▸ YOUR GOAL
Read the listing and extract each line that includes the word "BXminus".

━━━━━━━━━━━━━━━━━━━━━━━━━━━━━━

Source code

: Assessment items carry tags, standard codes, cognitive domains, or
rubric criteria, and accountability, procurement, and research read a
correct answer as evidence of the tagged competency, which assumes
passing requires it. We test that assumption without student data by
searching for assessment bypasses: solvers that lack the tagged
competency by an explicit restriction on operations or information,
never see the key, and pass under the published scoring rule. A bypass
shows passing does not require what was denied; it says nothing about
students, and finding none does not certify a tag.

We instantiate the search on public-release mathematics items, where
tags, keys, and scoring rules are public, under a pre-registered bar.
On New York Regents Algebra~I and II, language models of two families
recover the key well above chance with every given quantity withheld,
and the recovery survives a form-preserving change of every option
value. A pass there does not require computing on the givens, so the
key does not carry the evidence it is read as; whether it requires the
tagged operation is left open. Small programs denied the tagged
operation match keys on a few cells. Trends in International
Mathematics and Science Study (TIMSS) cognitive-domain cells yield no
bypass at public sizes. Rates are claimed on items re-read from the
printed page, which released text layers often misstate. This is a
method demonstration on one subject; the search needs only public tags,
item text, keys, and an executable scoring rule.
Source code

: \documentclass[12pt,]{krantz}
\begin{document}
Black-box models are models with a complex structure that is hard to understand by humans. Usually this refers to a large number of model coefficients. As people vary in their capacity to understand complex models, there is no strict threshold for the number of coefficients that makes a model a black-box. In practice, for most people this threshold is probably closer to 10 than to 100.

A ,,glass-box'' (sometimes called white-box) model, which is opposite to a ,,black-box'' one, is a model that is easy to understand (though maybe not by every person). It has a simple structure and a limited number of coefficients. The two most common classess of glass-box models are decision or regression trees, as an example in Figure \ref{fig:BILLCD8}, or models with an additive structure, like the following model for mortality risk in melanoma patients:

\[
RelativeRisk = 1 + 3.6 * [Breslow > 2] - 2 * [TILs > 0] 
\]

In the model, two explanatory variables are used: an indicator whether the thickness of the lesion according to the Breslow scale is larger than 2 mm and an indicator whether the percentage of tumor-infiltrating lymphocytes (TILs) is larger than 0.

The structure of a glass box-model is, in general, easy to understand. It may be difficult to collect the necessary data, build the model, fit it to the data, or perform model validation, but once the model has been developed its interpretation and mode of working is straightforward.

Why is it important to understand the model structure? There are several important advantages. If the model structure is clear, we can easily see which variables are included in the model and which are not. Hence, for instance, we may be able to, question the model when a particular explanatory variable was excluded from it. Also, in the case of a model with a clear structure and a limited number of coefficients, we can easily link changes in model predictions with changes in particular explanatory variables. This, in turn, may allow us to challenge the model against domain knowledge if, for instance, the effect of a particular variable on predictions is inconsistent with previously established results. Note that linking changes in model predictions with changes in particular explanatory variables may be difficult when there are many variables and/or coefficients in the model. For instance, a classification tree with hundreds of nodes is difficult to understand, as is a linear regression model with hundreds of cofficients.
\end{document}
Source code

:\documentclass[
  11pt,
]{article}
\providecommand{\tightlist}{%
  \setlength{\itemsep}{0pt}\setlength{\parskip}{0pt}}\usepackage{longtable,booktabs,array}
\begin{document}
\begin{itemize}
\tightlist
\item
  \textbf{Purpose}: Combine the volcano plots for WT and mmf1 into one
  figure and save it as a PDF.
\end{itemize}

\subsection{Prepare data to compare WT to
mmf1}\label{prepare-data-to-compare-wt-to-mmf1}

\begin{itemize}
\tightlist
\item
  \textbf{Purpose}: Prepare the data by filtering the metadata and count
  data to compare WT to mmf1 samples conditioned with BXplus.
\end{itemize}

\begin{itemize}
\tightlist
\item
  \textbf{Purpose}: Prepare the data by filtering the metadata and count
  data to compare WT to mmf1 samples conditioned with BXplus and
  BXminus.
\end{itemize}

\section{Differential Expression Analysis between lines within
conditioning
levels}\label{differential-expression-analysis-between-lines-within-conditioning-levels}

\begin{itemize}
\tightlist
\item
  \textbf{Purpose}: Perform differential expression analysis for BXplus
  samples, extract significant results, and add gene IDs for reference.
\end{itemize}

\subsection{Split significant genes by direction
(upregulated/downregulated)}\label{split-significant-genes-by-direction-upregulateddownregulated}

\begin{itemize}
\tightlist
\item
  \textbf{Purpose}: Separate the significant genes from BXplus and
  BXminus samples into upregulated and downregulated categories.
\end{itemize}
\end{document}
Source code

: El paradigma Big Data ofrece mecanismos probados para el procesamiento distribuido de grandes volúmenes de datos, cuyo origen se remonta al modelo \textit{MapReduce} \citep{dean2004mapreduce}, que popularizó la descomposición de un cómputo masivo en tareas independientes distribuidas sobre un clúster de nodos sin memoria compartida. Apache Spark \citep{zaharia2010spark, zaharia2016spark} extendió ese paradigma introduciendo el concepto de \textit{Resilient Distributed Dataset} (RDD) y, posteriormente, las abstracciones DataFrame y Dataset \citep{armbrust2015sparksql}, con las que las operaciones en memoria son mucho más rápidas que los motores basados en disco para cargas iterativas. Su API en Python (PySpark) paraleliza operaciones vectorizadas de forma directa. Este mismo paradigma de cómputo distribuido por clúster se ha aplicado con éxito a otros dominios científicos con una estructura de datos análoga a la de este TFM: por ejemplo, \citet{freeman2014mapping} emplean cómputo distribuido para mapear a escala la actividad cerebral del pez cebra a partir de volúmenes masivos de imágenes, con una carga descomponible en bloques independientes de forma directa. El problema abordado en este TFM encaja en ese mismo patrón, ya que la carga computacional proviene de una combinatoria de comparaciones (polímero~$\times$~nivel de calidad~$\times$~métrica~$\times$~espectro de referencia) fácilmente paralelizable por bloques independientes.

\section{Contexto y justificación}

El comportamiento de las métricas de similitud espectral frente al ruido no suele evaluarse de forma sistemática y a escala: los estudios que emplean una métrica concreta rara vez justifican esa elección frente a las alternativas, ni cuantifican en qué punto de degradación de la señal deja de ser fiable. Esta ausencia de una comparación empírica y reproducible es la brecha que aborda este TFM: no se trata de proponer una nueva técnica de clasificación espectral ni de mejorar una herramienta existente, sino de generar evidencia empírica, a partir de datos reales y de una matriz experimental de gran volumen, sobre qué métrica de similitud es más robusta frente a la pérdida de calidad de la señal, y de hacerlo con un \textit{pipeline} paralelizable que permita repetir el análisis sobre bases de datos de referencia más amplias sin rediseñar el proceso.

━━━━━━━━━━━━━━━━━━━━━━━━━━━━━━

▸ OUTPUT FOR THIS EXERCISE
  BXminus.
  BXminus samples into upregulated and downregulated categories.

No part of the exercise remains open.